Bu hafta ABD'nin yeni Başkanı Donald Trump kadar olmasa da dünyada adından çok söz ettiren bir Amerikalı daha vardı. Trump seçildikten üç gün sonra hayatını kaybeden Leonard Cohen.
Çoğumuz onu "Dance me to the end of love" gibi parçalarıyla hatırlarız. Ama ben Cohen'in ölüm haberini alınca aklıma politik parçalarından biri geldi.
Trampet girizgâhının ardından "Demokrasi geliyor Amerika'ya" dediği "Democracy" isimli şarkısından bahsediyorum.

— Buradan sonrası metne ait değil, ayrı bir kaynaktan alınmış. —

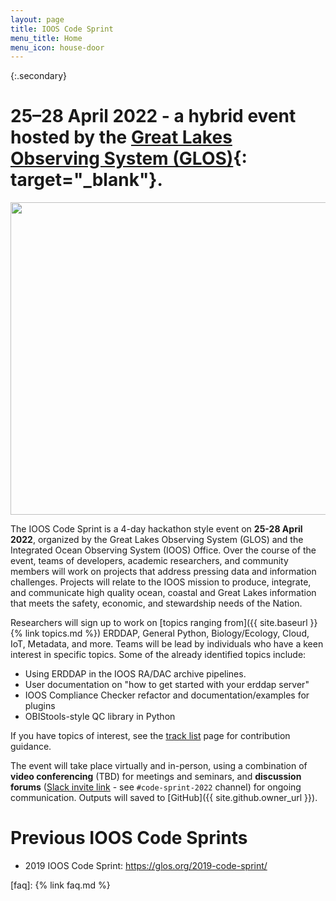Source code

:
 ```yaml
---
layout: page
title: IOOS Code Sprint
menu_title: Home
menu_icon: house-door
---
```


{:.secondary}
# **25–28 April 2022** - a hybrid event hosted by the [Great Lakes Observing System (GLOS)](https://glos.org){: target="_blank"}.

<p align="center">
   <img src="https://github.com/ioos/ioos-code-sprint/raw/gh-pages/assets/cs_graphic.png" width="550" height="500" />
</p>

The IOOS Code Sprint is a 4-day hackathon style event on **25-28 April 2022**, organized by the Great Lakes Observing System (GLOS) and the Integrated Ocean Observing System (IOOS) Office. Over the course of the event, teams of developers, academic researchers, and community members will work on projects that address pressing data and information challenges. Projects will relate to the IOOS mission to produce, integrate, and communicate high quality ocean, coastal and Great Lakes information that meets the safety, economic, and stewardship needs of the Nation.

<!--
To register for the event please see the [registration page]({{ site.baseurl }}{% link registration.md %}). Participation is open to the IOOS community. The closing date for registration is **31 March 2022**.

{% if site.registration_status == 'open' %}
  [Registration Page]({{ site.baseurl }}{% link registration.md %}){:.btn target="_blank"}
{% elsif site.registration_status == 'closed' %}
  <a class="btn disabled">Registration has closed</a>
{% elsif site.registration_status == 'soon' %}
  <a class="btn disabled">Registration opens soon</a>
{% endif %}
-->

Researchers will sign up to work on [topics ranging from]({{ site.baseurl }}{% link topics.md %}) ERDDAP, General Python, Biology/Ecology, Cloud, IoT, Metadata, and more. Teams will be lead by individuals who have a keen interest in specific topics. Some of the already identified topics include:
* Using ERDDAP in the IOOS RA/DAC archive pipelines.
* User documentation on "how to get started with your erddap server"
* IOOS Compliance Checker refactor and documentation/examples for plugins
* OBIStools-style QC library in Python

If you have topics of interest, see the [track list](https://github.com/ioos/ioos-code-sprint/blob/main/2022/track-list.md) page for contribution guidance.

The event will take place virtually and in-person, using a combination of **video conferencing** (TBD) for meetings and seminars, and **discussion forums** ([Slack invite link](https://join.slack.com/t/ioos/shared_invite/zt-14r0ntixu-7ux490FNRRvXCNJ0Kz~nKg) - see `#code-sprint-2022` channel) for ongoing communication. Outputs will saved to [GitHub]({{ site.github.owner_url }}).

# Previous IOOS Code Sprints
* 2019 IOOS Code Sprint: https://glos.org/2019-code-sprint/

[faq]: {% link faq.md %}
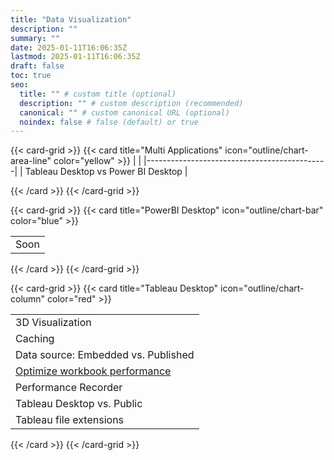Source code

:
 ```yaml
---
title: "Data Visualization"
description: ""
summary: ""
date: 2025-01-11T16:06:35Z
lastmod: 2025-01-11T16:06:35Z
draft: false
toc: true
seo:
  title: "" # custom title (optional)
  description: "" # custom description (recommended)
  canonical: "" # custom canonical URL (optional)
  noindex: false # false (default) or true
---
```


{{< card-grid >}}
{{< card title="Multi Applications" icon="outline/chart-area-line" color="yellow" >}}
|                                             |
|---------------------------------------------|
| Tableau Desktop vs Power BI Desktop         |

{{< /card >}}
{{< /card-grid >}}

{{< card-grid >}}
{{< card title="PowerBI Desktop" icon="outline/chart-bar" color="blue" >}}

|                                              |
|---------------------------------------------|
| Soon                                        |

{{< /card >}}
{{< /card-grid >}}

{{< card-grid >}}
{{< card title="Tableau Desktop" icon="outline/chart-column" color="red" >}}

|                                             |
|---------------------------------------------|
| 3D Visualization                            |
| Caching                                     |
| Data source: Embedded vs. Published         |
| [Optimize workbook performance](../tableau-desktop/improving-the-performance-of-a-workbook)               |
| Performance Recorder                        |
| Tableau Desktop vs. Public                  |
| Tableau file extensions                     |

{{< /card >}}
{{< /card-grid >}}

"...Geliyor o, Amerika'ya öncelikle / En iyiyle en kötünün beşiğine / Burada o, sahip oldukları yerde makineleştirip değiştirdikleri, / Ruhsal doyumsuzluk içine düştükleri yerde / Geliyor buraya, ailenin dağıldığı ve yalnızca kalbin pek ciddi bir biçimde açılması gereğinin söylendiği mekana / Demokrasi geliyor Amerika'ya..." 90'larda söylediği 'Demokrasi'deki bu eleştirel tavrını, aynı parçanın sonunda şöyle açıklıyordu Cohen:
"Duygusallaştım, anlıyorsunuzdur beni / Seviyorum bu ülkeyi ama olanlara dayanamıyorum / Ne soldayım ne de sağdayım bu gece sadece evdeyim, / Şu ümitsiz küçük ekranda kendimi kaybetmekteyim. / Fakat zamana karşı dayanıklı o çöp poşetleri kadar da inatçıyım.
/Tutuyorum bu küçük yabani buketi dönmüş olsam da ben hurdaya. / Demokrasi geliyor Amerika'ya..." Cohen gözlerini kapamadan önce, Kanada'dan göçüp geldiği ve memleket seçtiği ABD'nin yeni başkanını ve bu eski şarkısını düşünmüş müdür acaba?
Çünkü Trump'ı, tıpkı şarkısında bahsettiği gibi, "Ne sağdayım ne soldayım bu gece sadece evdeyim" diyenler, apolitikler, onun gibi sitemden bıkanlar getirdi ABD'nin başına.
Olur ya da olmaz ama ilk kez ülkede, Cohen'in haklı olarak yakındığı müesses nizamın bir adım bile olsa yerinden oynatılabileceği umudu doğdu.